◆ PROBLEM:
Copy nothing from the entries below except the lines from the one containing "the configuration file." through the one containing "- object: not", and copy those exactly.

------ EXTRACTED ENTRIES ------

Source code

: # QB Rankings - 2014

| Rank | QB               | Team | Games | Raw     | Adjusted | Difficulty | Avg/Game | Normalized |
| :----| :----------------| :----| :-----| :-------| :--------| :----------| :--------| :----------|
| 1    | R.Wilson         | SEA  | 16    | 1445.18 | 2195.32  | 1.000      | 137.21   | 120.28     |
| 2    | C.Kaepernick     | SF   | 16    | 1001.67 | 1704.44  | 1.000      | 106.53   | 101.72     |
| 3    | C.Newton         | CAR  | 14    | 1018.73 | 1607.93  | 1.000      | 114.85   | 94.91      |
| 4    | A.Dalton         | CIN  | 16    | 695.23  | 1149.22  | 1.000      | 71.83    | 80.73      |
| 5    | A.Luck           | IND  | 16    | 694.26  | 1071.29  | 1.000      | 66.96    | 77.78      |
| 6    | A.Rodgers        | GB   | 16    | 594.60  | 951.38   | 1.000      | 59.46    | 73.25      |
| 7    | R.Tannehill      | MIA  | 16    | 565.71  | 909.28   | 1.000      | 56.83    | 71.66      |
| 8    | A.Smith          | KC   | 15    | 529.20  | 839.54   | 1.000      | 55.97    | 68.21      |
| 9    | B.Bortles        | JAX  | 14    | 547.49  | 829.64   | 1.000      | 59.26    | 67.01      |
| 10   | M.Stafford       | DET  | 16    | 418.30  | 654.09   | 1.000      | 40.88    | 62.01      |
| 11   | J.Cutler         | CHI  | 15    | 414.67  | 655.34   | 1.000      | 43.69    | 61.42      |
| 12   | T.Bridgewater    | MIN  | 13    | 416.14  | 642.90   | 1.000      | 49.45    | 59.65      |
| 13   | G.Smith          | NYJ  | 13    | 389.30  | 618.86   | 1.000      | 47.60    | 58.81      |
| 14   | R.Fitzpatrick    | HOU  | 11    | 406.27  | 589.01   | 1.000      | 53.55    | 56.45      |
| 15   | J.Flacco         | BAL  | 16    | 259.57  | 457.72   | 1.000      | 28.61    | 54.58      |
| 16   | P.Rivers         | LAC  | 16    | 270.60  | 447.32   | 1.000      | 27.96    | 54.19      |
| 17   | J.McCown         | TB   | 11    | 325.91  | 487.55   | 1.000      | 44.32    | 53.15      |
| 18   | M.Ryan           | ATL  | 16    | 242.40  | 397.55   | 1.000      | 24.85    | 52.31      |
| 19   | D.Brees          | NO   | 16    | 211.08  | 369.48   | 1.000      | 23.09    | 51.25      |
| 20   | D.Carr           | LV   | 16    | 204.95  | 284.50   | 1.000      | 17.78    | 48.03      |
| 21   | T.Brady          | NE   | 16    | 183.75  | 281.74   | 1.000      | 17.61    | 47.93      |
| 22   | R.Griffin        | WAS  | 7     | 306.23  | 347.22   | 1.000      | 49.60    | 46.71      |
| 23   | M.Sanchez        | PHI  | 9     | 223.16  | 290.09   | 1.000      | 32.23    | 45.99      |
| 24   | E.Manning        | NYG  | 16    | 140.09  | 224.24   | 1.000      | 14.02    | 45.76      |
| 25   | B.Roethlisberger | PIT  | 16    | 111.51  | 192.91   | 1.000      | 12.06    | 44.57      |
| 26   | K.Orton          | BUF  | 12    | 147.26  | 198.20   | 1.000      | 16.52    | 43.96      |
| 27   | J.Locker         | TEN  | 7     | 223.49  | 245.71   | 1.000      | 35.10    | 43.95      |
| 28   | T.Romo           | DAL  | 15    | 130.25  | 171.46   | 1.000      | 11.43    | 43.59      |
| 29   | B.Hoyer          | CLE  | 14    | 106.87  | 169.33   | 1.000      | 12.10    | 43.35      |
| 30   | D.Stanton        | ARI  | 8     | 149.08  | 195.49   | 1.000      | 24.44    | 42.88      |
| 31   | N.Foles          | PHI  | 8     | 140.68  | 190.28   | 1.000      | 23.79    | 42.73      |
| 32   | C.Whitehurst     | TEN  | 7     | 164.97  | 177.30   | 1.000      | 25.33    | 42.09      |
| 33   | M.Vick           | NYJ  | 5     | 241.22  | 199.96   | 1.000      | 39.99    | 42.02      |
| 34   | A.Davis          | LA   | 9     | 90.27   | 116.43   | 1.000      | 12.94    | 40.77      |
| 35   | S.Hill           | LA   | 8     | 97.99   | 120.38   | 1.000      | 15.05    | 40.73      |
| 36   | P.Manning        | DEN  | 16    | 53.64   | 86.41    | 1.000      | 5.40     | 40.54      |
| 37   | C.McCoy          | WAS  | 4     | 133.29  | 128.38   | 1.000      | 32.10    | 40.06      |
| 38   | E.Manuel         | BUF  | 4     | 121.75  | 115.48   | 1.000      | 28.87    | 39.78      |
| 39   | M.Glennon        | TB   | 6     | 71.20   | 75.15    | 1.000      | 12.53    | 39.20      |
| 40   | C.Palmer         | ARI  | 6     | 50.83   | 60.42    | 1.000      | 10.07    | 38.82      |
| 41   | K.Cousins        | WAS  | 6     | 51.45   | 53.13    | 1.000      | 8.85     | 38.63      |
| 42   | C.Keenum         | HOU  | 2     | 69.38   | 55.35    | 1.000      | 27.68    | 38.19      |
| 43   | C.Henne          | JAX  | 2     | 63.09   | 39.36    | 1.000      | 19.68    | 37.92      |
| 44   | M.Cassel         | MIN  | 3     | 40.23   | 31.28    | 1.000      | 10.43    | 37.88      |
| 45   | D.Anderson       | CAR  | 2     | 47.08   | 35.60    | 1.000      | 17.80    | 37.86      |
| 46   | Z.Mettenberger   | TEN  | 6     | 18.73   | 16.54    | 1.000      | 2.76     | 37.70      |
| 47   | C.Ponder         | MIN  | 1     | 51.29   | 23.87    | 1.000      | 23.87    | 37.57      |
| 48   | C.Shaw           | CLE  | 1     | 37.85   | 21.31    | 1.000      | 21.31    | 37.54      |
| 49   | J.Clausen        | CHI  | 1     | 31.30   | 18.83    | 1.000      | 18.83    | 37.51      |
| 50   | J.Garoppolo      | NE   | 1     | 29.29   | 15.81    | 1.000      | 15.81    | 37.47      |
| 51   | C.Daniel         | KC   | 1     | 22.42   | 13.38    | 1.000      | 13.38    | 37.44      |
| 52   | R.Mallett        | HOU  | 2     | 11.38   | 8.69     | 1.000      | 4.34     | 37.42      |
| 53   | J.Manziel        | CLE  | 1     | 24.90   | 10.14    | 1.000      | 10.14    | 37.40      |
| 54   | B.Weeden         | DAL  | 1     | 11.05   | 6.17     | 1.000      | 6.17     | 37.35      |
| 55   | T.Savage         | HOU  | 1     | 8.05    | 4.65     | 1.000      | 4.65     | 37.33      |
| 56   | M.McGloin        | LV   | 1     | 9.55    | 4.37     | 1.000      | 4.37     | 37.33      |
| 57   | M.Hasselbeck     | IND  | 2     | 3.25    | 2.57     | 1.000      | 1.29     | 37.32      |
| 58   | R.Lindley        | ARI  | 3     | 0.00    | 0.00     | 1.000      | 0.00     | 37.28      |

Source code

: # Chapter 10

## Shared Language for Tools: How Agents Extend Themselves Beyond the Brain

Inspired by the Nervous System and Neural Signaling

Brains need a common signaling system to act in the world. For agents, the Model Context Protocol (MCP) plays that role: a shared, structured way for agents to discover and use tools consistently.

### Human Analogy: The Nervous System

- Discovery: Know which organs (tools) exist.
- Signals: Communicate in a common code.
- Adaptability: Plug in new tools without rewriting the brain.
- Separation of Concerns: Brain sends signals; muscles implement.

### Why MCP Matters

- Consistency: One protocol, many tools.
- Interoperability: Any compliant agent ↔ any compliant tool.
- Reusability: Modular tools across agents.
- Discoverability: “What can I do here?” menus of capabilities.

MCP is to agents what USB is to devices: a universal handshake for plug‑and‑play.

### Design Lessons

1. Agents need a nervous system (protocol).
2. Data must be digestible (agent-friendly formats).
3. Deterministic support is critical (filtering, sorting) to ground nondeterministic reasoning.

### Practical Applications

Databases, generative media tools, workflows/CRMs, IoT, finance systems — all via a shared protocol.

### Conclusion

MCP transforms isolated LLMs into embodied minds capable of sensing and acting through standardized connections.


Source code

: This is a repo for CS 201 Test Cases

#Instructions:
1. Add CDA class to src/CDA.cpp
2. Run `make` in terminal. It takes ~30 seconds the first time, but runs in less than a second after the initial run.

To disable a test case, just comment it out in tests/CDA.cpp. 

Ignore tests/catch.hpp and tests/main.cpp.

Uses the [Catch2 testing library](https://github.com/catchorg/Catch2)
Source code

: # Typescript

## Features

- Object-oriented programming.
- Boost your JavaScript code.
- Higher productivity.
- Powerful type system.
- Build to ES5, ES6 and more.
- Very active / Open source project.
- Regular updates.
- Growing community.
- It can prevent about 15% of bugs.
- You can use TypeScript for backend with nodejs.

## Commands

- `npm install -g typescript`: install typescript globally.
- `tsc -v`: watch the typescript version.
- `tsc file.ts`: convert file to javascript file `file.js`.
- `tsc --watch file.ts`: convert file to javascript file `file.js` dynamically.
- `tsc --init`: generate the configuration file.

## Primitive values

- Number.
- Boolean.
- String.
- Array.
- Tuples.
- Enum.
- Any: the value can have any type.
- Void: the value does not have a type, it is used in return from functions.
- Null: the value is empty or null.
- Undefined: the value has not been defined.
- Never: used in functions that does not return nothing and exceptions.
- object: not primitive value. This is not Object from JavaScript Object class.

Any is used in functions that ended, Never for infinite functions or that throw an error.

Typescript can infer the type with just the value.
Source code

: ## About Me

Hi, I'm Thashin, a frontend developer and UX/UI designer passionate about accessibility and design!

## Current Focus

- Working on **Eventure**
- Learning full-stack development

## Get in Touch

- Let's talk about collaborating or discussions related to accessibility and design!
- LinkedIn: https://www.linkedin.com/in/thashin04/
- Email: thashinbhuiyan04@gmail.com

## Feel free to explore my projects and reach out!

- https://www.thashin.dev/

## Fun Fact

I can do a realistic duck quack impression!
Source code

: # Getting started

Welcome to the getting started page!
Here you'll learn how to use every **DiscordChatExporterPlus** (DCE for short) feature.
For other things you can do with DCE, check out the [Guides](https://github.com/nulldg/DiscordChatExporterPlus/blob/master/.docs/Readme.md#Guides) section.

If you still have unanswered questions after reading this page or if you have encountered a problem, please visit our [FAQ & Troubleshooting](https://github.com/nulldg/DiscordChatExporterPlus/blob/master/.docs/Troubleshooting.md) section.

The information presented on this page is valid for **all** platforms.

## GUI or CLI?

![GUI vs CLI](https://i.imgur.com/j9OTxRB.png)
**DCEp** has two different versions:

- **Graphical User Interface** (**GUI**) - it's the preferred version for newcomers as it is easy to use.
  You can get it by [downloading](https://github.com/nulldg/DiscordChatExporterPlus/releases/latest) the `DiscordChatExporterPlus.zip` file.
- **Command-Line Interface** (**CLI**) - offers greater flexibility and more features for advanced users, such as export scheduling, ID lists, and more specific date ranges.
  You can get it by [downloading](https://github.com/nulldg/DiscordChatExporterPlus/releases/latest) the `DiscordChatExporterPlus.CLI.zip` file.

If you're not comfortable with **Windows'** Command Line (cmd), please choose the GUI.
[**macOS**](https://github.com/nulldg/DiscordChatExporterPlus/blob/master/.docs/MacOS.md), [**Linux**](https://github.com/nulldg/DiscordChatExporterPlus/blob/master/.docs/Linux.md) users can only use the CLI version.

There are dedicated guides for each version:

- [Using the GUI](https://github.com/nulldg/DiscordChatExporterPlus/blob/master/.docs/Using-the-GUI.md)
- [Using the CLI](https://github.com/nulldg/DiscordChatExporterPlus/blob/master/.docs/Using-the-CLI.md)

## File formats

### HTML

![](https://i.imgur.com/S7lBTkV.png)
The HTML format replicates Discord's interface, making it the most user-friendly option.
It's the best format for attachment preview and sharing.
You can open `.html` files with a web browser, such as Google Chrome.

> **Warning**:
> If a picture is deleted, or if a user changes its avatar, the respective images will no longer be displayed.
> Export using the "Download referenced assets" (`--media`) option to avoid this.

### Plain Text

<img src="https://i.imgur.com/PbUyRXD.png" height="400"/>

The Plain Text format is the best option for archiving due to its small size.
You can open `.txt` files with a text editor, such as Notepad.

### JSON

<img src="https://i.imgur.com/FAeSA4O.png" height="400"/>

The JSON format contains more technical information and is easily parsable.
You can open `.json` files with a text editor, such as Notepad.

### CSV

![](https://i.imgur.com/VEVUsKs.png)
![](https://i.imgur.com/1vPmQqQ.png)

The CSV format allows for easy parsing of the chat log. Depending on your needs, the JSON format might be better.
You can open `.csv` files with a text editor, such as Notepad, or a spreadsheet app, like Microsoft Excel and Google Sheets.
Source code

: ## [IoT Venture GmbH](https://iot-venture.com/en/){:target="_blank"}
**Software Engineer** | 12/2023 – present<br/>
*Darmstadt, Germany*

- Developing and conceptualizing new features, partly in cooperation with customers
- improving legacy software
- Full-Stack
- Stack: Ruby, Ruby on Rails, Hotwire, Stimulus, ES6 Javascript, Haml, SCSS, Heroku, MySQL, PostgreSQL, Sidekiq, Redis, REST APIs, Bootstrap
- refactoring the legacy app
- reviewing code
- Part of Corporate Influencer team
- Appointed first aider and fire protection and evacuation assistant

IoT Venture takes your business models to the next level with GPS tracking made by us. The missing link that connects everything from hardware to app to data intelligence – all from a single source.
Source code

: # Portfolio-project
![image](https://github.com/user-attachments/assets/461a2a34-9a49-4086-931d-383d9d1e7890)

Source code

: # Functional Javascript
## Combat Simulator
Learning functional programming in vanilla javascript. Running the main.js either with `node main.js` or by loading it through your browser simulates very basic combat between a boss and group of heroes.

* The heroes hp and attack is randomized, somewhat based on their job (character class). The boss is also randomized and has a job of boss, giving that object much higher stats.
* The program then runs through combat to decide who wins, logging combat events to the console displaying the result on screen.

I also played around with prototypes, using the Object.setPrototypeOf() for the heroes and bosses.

------

◆ RESULT OF THIS TASK:
- `tsc --init`: generate the configuration file.

## Primitive values

- Number.
- Boolean.
- String.
- Array.
- Tuples.
- Enum.
- Any: the value can have any type.
- Void: the value does not have a type, it is used in return from functions.
- Null: the value is empty or null.
- Undefined: the value has not been defined.
- Never: used in functions that does not return nothing and exceptions.
- object: not primitive value. This is not Object from JavaScript Object class.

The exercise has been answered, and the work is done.